## WORK ORDER
Only the pictures are to be left out; write out the rest of the data exactly.

(Rendered images with source text)
##########
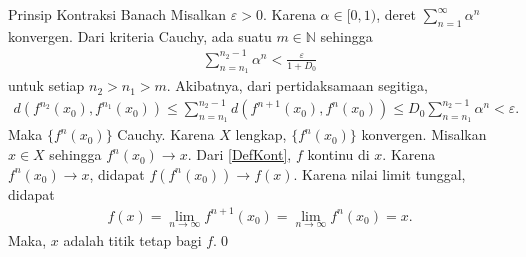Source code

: \documentclass[xcolor={dvipsnames}, 9pt]{beamer}
\begin{document}
	\begin{frame}{Prinsip Kontraksi Banach}
		Misalkan $\varepsilon>0$. Karena $\alpha\in[0,1)$, deret $\sum_{n=1}^{\infty}\alpha^n$ konvergen. Dari kriteria Cauchy, ada suatu $m\in\mathbb{N}$ sehingga
		\begin{align*}
			\sum_{n=n_1}^{n_2-1}\alpha^n < \frac{\varepsilon}{1+D_0}
		\end{align*}
		untuk setiap $n_2>n_1>m$. Akibatnya, dari pertidaksamaan segitiga,
		\begin{align}\label{BCPpro1}
			d(f^{n_2}(x_0),f^{n_1}(x_0))\leq\sum_{n=n_1}^{n_2-1}d(f^{n+1}(x_0),f^n(x_0))\leq D_0\sum_{n=n_1}^{n_2-1}\alpha^n < \varepsilon.
		\end{align}
		Maka $\{f^n(x_0)\}$ Cauchy. Karena $X$ lengkap, $\{f^n(x_0)\}$ konvergen. Misalkan $x\in X$ sehingga $f^n(x_0)\to x$. Dari \eqref{DefKont}, $f$ kontinu di $x$. Karena $f^n(x_0)\to x$, didapat $f(f^n(x_0))\to f(x)$. Karena nilai limit tunggal, didapat
		\begin{align*}
			f(x) = \lim_{n\to\infty}f^{n+1}(x_0) = \lim_{n\to\infty}f^n(x_0) = x.
		\end{align*}
		Maka, $x$ adalah titik tetap bagi $f$.\qed
	\end{frame}
\end{document}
##########
## ANSWER TO THIS TASK
Source code

: \documentclass[xcolor={dvipsnames}, 9pt]{beamer}
\begin{document}
	\begin{frame}{Prinsip Kontraksi Banach}
		Misalkan $\varepsilon>0$. Karena $\alpha\in[0,1)$, deret $\sum_{n=1}^{\infty}\alpha^n$ konvergen. Dari kriteria Cauchy, ada suatu $m\in\mathbb{N}$ sehingga
		\begin{align*}
			\sum_{n=n_1}^{n_2-1}\alpha^n < \frac{\varepsilon}{1+D_0}
		\end{align*}
		untuk setiap $n_2>n_1>m$. Akibatnya, dari pertidaksamaan segitiga,
		\begin{align}\label{BCPpro1}
			d(f^{n_2}(x_0),f^{n_1}(x_0))\leq\sum_{n=n_1}^{n_2-1}d(f^{n+1}(x_0),f^n(x_0))\leq D_0\sum_{n=n_1}^{n_2-1}\alpha^n < \varepsilon.
		\end{align}
		Maka $\{f^n(x_0)\}$ Cauchy. Karena $X$ lengkap, $\{f^n(x_0)\}$ konvergen. Misalkan $x\in X$ sehingga $f^n(x_0)\to x$. Dari \eqref{DefKont}, $f$ kontinu di $x$. Karena $f^n(x_0)\to x$, didapat $f(f^n(x_0))\to f(x)$. Karena nilai limit tunggal, didapat
		\begin{align*}
			f(x) = \lim_{n\to\infty}f^{n+1}(x_0) = \lim_{n\to\infty}f^n(x_0) = x.
		\end{align*}
		Maka, $x$ adalah titik tetap bagi $f$.\qed
	\end{frame}
\end{document}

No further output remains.